Our approach to using informational text has always been about building relevance and engagement. So, the underlying question of our discussion will be: What makes sense now? What is our purpose? We will share ideas about text pairings in our current climate, including strategies for leading a whole-class or small group discussion of a reading via videoconference and ideas for how to use informational text, including media links, to foster engagement and community.

We’d also be happy to join you and your students via whatever remote platform works for you to read and discuss an informational text with you. This moment is particularly conducive to remote guest appearances! Let us know what and when might work for you. Reach out to us via Twitter @usinginfotext or email.

Friday, October 18, 2019

What You Said About Using YA Fiction in the ELA Classroom

Back in August, we asked English teachers in our personal learning and social media networks for their thoughts on how, when, and why they use young adult fiction in their curriculum, particularly novels that feature or focus on sensitive topics. We were excited about the opportunities that these texts provide for students to think about sensitive issues. But we also were wondering about how we help students wrestle with the depictions of challenging experiences, particularly if these texts are assigned as summer reading, leaving students to read and digest these texts on their own. Below, we share the responses to our blog posts and online survey.
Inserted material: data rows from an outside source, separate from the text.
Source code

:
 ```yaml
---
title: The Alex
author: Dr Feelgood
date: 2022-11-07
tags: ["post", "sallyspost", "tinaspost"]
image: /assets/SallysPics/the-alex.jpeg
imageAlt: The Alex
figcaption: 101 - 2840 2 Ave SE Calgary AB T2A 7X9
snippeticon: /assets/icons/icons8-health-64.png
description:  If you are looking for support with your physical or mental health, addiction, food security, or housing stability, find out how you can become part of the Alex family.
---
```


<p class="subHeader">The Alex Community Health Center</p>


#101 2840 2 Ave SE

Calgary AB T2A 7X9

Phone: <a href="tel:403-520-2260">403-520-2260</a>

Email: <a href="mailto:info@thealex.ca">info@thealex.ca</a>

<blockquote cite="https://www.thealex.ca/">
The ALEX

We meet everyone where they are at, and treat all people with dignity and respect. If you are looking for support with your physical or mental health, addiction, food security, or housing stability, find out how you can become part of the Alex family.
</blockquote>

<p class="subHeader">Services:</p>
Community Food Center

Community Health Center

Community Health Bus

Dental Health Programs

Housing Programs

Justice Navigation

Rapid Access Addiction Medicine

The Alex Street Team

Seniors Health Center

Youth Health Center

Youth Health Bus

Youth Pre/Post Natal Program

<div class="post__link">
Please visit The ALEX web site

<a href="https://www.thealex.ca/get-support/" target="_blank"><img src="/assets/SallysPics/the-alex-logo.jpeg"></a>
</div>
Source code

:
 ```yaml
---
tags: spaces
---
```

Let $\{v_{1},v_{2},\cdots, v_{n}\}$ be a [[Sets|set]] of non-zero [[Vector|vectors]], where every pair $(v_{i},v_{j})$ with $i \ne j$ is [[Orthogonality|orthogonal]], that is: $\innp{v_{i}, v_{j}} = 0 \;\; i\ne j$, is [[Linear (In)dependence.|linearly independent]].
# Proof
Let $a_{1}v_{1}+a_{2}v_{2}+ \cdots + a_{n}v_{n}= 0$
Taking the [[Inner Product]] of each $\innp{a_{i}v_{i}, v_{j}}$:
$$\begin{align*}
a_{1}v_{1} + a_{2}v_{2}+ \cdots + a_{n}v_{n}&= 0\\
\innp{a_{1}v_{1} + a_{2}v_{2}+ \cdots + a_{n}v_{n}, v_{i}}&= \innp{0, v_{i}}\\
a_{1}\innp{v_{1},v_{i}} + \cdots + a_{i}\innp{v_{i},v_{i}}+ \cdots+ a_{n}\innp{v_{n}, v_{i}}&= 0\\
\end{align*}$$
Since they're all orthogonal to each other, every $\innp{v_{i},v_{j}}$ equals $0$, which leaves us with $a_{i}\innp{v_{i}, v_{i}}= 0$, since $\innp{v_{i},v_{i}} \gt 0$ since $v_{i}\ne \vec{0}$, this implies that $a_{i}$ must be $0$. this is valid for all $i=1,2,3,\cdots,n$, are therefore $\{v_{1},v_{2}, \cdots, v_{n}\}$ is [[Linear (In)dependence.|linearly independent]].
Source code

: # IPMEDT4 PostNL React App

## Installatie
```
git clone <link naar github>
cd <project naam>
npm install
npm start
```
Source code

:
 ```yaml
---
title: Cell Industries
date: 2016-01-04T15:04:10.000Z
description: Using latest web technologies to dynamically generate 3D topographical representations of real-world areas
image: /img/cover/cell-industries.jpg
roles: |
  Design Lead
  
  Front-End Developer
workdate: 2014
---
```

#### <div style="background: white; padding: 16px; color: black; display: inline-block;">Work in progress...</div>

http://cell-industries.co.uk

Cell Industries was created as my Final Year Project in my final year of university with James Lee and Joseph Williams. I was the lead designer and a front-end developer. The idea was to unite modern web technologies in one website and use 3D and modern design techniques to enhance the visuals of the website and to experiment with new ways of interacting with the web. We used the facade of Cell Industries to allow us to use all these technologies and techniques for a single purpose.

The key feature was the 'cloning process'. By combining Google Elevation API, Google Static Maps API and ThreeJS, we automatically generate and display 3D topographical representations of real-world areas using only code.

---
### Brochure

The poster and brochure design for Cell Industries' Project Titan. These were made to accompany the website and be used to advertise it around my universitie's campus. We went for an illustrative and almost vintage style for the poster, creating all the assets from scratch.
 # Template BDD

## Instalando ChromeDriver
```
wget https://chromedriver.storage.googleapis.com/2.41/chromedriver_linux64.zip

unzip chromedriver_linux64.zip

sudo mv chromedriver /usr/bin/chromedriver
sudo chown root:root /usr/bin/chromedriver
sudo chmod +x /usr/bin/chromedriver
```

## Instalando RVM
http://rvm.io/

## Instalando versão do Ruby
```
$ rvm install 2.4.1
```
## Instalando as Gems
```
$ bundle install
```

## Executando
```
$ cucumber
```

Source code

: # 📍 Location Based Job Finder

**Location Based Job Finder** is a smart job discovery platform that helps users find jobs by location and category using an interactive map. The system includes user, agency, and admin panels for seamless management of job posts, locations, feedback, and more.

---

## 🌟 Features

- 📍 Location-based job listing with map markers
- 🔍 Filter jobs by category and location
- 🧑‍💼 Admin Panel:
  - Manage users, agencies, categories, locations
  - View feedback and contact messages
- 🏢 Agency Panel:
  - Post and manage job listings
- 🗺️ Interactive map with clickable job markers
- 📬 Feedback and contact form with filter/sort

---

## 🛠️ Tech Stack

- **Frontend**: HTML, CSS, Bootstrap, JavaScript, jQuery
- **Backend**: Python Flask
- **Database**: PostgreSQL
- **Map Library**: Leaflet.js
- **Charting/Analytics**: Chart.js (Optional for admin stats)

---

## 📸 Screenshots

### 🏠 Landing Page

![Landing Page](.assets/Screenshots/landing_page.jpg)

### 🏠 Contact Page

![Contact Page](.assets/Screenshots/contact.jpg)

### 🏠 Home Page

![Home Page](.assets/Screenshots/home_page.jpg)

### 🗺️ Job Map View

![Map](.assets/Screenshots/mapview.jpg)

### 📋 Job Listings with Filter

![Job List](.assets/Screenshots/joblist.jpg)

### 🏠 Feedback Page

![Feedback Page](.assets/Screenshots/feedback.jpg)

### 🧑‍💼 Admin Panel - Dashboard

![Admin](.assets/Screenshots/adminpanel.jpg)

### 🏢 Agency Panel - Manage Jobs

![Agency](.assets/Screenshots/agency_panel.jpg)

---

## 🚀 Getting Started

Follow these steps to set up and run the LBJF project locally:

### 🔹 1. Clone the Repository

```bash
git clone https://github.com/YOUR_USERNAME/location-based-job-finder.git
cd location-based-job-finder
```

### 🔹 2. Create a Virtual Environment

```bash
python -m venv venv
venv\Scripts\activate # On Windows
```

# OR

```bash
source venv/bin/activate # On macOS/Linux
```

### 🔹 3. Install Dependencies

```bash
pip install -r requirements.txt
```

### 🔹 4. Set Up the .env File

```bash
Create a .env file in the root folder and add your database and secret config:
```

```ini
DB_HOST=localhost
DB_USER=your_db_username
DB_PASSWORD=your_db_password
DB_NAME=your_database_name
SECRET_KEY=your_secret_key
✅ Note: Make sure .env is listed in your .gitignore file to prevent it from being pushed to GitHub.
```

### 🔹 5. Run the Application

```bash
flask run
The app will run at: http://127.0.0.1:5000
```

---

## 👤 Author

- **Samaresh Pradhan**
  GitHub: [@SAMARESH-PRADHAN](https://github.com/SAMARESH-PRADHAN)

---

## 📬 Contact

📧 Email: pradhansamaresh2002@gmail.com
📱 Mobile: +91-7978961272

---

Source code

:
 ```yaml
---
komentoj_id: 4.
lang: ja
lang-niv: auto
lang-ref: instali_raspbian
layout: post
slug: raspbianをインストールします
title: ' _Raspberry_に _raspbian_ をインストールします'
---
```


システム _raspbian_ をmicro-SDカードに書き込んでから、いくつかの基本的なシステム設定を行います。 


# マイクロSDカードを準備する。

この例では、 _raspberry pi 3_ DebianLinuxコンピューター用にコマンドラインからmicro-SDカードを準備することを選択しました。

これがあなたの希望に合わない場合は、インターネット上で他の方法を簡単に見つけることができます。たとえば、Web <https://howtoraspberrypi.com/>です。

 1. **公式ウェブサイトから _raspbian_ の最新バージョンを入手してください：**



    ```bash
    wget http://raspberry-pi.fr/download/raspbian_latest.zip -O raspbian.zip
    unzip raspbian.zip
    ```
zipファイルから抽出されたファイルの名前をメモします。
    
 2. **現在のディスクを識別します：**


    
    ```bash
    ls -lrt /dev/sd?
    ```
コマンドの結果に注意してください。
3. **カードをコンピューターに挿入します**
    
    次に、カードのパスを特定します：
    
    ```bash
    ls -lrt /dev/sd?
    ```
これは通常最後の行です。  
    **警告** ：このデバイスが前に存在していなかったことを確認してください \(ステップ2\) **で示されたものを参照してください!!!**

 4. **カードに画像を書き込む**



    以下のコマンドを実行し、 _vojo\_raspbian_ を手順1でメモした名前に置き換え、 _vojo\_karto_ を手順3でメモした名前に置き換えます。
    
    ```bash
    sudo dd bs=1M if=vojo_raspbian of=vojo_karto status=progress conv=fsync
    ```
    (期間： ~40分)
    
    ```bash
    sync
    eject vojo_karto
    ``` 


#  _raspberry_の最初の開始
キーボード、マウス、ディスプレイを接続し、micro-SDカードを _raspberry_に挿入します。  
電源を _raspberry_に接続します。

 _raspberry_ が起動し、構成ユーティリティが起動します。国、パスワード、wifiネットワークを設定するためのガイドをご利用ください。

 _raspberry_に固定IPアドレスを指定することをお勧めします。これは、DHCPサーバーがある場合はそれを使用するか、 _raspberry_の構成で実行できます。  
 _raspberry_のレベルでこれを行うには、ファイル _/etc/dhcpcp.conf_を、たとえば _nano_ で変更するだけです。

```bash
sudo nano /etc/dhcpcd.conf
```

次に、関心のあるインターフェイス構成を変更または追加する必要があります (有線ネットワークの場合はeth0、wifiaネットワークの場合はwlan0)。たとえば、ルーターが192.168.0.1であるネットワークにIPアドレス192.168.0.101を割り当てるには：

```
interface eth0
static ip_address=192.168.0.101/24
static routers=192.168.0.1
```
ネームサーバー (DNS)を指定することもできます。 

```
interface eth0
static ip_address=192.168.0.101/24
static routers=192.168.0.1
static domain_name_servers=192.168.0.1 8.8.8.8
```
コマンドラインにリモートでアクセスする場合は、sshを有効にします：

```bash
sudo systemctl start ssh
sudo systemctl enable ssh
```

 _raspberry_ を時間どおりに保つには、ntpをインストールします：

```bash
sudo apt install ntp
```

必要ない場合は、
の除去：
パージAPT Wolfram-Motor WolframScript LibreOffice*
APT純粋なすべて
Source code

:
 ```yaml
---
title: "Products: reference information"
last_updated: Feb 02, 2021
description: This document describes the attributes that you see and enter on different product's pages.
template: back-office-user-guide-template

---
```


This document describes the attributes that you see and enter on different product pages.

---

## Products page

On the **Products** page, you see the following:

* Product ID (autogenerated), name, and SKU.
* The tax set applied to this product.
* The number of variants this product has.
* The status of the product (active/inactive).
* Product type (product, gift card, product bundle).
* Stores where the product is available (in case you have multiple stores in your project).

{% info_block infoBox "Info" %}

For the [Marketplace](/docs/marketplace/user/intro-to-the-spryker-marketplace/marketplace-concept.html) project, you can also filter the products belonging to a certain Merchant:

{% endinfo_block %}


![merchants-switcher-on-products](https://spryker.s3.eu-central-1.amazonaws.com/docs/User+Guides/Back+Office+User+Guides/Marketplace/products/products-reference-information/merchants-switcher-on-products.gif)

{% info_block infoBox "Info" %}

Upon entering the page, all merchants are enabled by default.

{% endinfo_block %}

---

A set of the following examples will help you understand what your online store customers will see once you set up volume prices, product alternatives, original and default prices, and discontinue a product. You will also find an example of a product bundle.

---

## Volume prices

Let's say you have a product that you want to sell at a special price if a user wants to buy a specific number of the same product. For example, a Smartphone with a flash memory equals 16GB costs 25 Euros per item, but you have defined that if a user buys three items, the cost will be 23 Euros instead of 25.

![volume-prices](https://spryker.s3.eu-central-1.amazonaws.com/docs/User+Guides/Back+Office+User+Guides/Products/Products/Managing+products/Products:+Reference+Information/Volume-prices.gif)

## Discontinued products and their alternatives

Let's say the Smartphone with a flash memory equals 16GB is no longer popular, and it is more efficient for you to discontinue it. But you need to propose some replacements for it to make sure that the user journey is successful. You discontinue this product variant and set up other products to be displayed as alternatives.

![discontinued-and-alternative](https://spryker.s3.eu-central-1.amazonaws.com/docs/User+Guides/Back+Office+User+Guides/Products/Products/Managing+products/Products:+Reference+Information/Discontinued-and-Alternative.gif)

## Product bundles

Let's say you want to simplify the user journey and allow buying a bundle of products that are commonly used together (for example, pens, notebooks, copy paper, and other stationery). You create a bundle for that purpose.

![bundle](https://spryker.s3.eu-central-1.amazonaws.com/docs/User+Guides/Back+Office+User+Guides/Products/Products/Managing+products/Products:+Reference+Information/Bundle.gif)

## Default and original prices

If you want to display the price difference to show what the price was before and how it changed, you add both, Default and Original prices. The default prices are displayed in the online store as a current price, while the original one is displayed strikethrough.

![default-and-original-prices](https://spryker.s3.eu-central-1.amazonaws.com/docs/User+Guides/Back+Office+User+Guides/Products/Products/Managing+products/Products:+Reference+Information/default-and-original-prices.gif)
For us, this inquiry was sparked by discussions Susan had with a few parents of students new to her school about the sexual content in a couple of the summer reading choices (Looking for Alaska by John Green and Tyrell by Coe Booth). And the challenges involved in incorporating such valuable but complex texts into our curriculum were particularly underscored for us while we were collaborating this summer on an informational text set on Laurie Halse Anderson’s Speak. One anonymous response made us feel like we were not alone in our concerns: “Thank you for addressing this! I wrestle with the same issue, and have been working with my colleagues to figure out how to create space for students to process what they have read over the summer in a meaningful and collaborative way once they are back in school.”

According to the responses we received to our survey, 60 percent of the teachers who responded said they teach two or more YA books per year. Most respondents (80%) said they assign YA fiction as choice reading, but whole-class reading was a close second (70%), followed by summer reading (60%). In terms of which YA novels respondents teach, responses ranged from a list of 10 titles to “waiting on approval to incorporate Long Way Downby Jason Reynolds next year.” The full list of titles was surprisingly wide-ranging, with only All American BoysSpeak, Looking for Alaska, and The Absolutely True Diary of a Part-Time Indian appearing more than once.

Among the benefits of incorporating YA novels into the ELA curriculum cited by survey respondents were that YA novels are “engaging,” “more relatable,” have “easier language,” and are “written to appeal to students’ age group.” One teacher said that the connections students make with YA plots and characters “open the door not only to excitement about reading (and writing about literature), but also to innovative thinking about the texts,” while another argued that students can become engaged with writing that addresses topics that interest and challenge them, and that they themselves and their issues reflected in the novels.

The difficulties respondents cited included the perception that YA novels “lack literary merit,” and the desire to “balance entertainment with providing works that challenge students’ thinking.” Teachers also noted concerns about profanity and the desire of many school administrators and parents to “shield their children from the explicit nature of many of the [YA] books.”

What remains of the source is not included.